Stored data
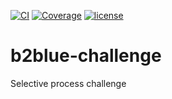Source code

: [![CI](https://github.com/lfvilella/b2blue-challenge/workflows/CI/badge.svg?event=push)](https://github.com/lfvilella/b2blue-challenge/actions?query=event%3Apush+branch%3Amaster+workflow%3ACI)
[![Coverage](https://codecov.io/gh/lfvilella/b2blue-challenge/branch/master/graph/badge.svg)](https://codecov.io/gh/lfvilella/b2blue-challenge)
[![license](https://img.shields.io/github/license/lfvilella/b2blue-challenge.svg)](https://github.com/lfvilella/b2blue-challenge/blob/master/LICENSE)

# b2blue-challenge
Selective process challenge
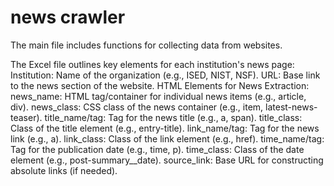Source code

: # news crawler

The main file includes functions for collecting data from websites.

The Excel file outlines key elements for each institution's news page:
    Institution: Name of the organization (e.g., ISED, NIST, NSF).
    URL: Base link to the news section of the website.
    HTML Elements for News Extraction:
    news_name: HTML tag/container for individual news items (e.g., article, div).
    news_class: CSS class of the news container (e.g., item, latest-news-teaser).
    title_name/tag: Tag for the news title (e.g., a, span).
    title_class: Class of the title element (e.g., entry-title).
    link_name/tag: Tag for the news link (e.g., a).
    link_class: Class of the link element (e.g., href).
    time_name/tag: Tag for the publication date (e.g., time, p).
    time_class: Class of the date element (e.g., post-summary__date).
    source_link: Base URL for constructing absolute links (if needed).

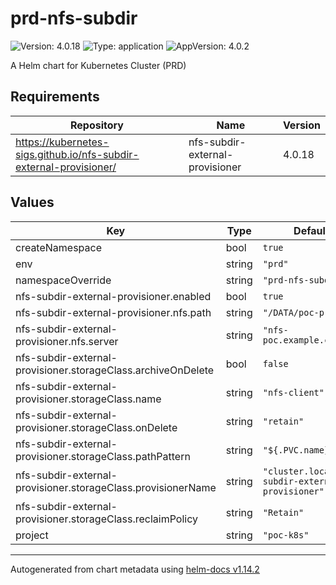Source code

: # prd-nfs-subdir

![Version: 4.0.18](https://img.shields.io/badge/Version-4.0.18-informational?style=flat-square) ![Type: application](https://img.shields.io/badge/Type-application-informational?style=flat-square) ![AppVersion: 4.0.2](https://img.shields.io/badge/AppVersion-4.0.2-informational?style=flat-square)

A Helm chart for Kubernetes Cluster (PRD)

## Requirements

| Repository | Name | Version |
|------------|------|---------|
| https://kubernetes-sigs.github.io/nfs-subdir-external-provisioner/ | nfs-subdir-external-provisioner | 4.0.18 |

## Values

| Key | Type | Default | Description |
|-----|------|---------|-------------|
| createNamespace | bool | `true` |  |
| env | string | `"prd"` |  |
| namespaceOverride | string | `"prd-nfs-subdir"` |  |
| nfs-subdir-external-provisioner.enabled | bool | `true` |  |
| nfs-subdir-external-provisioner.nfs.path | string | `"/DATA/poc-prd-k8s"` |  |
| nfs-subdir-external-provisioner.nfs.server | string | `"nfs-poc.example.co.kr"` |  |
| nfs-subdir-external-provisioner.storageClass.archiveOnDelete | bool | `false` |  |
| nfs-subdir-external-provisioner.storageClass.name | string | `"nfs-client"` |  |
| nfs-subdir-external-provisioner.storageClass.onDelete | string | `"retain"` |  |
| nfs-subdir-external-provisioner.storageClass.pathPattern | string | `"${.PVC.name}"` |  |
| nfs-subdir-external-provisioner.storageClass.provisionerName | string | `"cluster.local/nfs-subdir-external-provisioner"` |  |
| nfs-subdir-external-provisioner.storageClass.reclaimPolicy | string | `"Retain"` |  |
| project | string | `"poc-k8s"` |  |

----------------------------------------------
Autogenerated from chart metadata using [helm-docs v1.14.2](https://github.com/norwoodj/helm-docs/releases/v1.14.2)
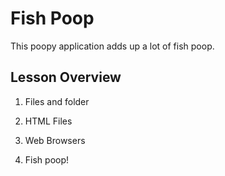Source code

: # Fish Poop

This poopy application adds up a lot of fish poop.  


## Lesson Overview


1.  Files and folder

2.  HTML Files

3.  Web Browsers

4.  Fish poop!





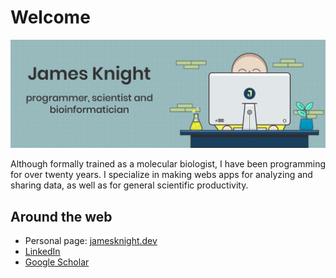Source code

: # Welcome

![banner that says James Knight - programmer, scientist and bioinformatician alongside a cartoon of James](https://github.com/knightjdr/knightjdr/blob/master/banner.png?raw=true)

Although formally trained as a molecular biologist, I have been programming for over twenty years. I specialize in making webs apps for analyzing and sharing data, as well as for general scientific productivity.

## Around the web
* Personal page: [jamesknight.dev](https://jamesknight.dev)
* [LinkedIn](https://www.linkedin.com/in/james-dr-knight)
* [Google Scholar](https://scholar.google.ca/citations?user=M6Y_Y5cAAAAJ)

Your objective -> Within the entries above, find the string "chart" and return each line that holds it.

Task output ->
A Helm chart for Kubernetes Cluster (PRD)
Autogenerated from chart metadata using [helm-docs v1.14.2](https://github.com/norwoodj/helm-docs/releases/v1.14.2)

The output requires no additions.